Depuis 2021, l’association Les Eaux Vives Emmaüs (Loire-Atlantique) dispose de 3 appartements sécurisés qui lui permettent de porter un dispositif d’accueil et d’accompagnement de femmes victimes de violences conjugales. Seules ou avec enfants, elles trouvent ainsi le réconfort et le temps nécessaires à l’accompagnement social et juridique adapté à leur situation.
En Loire-Atlantique, l’association Les Eaux Vives Emmaüs gère un dispositif inhabituel autour de trois appartements dont les adresses sont tenues secrètes. En 2019, l’association a imaginé ce projet face au constat partagé par les assistant·e·s sociaux·ales du département que de nombreuses femmes du territoire victimes de violences conjugales, se trouvaient sans solution d’hébergement et de logement en cas de départ de leur foyer. Afin de couvrir ce besoin local, l’association a répondu à l’appel à projets « 1000 places d’hébergement pour femmes victimes de violences ». Le projet, construit avec les associations Saint Benoît Labre et Solidarité Femmes Loire-Atlantique, a été approuvé par l’Etat et le Conseil départemental deux ans plus tard, pour un déploiement sur le territoire d’intervention Nord-Loire, en milieu rural. Aujourd’hui, trois référentes sociales interviennent auprès des femmes. « Aux Eaux Vives, nous proposons avant tout une mise à l’abri. Notre accompagnement est ensuite tourné vers l’accès aux droits, la rescolarisation des enfants, les projets d’insertion et le relogement. Une fois que les femmes ont trouvé un logement, nous passons le relais à nos collègues de secteur. », explique l’une d’elles.
La prise en charge des femmes victimes de violences conjugales sur le territoire résulte d’une vraie coopération entre différents acteurs locaux. Le plus souvent, elles arrivent dans le dispositif de mise à l’abri après avoir été orientées par des structures partenaires ou dans certains cas par les gendarmeries, puis après une évaluation des situations de violences par l’association Solidarité Femmes Loire-Atlantique. Cette dernière confirme la nécessité d’une mise à l’abri et intervient tout au long de l’accompagnement sur le volet juridique et la conscientisation des violences, auprès des femmes et de leurs enfants.

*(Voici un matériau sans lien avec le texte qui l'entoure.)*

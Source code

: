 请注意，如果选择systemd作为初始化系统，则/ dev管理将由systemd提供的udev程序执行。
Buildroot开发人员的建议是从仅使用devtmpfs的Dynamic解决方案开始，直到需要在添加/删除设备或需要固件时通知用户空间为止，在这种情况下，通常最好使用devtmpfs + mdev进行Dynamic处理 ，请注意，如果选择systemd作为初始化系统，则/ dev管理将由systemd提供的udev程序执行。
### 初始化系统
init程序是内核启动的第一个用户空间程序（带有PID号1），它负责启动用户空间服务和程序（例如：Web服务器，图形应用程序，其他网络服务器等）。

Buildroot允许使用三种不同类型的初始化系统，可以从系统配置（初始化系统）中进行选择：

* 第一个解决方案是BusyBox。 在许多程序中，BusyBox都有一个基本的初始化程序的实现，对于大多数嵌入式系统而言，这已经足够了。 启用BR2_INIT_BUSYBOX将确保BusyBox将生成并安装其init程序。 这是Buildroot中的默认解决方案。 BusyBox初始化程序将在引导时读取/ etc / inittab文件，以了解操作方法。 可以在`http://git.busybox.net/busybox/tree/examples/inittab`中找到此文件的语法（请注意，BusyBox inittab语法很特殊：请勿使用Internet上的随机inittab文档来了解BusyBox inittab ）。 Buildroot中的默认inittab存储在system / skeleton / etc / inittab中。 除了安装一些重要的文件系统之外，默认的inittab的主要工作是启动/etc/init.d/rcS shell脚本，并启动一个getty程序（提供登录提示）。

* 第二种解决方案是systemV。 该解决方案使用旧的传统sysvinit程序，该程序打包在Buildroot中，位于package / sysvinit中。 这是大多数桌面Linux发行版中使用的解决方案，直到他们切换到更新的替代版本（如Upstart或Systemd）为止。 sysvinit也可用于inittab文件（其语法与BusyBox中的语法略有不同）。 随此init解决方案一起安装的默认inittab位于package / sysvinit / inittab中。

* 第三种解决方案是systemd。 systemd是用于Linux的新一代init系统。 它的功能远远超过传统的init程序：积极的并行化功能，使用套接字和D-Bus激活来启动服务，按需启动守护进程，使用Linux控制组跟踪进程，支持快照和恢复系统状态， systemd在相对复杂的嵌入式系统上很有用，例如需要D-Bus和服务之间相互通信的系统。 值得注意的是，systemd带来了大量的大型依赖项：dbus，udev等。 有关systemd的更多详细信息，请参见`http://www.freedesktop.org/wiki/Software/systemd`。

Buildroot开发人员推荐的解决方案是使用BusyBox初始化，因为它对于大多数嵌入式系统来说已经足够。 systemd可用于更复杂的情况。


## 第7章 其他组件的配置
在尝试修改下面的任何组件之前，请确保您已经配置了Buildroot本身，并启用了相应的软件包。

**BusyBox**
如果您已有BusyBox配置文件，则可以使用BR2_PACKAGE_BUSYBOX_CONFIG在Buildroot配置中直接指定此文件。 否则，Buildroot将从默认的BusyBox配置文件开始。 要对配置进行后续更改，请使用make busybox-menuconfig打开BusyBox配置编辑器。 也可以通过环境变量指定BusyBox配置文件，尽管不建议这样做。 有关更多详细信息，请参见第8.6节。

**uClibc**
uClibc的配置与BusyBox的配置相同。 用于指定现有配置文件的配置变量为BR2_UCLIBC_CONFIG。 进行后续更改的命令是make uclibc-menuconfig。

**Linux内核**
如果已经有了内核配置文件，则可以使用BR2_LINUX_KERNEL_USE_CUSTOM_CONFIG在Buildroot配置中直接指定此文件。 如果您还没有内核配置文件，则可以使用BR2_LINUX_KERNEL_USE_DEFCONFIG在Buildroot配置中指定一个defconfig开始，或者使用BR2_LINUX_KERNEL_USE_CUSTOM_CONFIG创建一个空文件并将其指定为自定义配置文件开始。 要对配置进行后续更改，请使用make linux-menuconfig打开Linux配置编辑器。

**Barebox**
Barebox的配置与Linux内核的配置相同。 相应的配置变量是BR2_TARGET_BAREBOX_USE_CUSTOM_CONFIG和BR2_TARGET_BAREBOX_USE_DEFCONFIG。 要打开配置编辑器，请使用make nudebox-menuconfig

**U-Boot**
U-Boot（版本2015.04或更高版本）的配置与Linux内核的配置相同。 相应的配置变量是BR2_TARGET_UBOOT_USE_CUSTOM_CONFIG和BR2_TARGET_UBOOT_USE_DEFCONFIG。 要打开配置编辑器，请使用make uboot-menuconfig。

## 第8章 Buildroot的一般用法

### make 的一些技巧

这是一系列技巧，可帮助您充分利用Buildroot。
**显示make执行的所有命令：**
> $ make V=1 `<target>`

Un accompagnement au plus près des besoins
S’engagent ensuite des accompagnements toujours singuliers, ajustés selon les personnes accueillies et accompagnées, ce qui induit adaptation et polyvalence de la part des équipes. « Au quotidien, on fait un peu de la dentelle : chaque situation est différente et on va chercher à ajuster selon les besoins des femmes. Ce sont elles qui nous donnent le rythme de l’accompagnement. Elles ont déjà fait du chemin jusqu’à nous, étudié le meilleur moment pour partir en l’absence du conjoint, préparé le départ… » Être confrontée à l’isolement et au secret d’adresse, après avoir fui un environnement toxique et violent, est une immense épreuve. L’association est également là pour préparer les femmes et leur garantir un environnement serein dans la poursuite de leurs démarches.
Après le traumatisme du calvaire conjugal, les Eaux Vives s’attache à proposer aux femmes un cadre particulièrement sécurisant afin qu’elles se sentent au mieux. L’une d’elle témoigne avec reconnaissance de cette bienveillance : « Dès la prise de contact avec l’équipe, je me suis sentie à l’aise. Nous étions protégées ma fille et moi. Dans l’appartement, tout était prêt pour nous accueillir ! J’ai pu dormir sereinement pour la première fois depuis plusieurs mois. »
Afin de protéger la confidentialité de ces lieux-refuges, chacune signe un contrat visant à respecter l’anonymat de l’adresse d’hébergement. « Lorsque l’on intègre un appartement, aucun proche ne doit savoir où l’on se trouve. C’est la condition sine qua non, pour notre propre sécurité, comme pour la sécurité des autres femmes qui y seront accueillies. », témoigne Marie*, qui a passé plusieurs semaines dans l’un des appartements avec ses enfants.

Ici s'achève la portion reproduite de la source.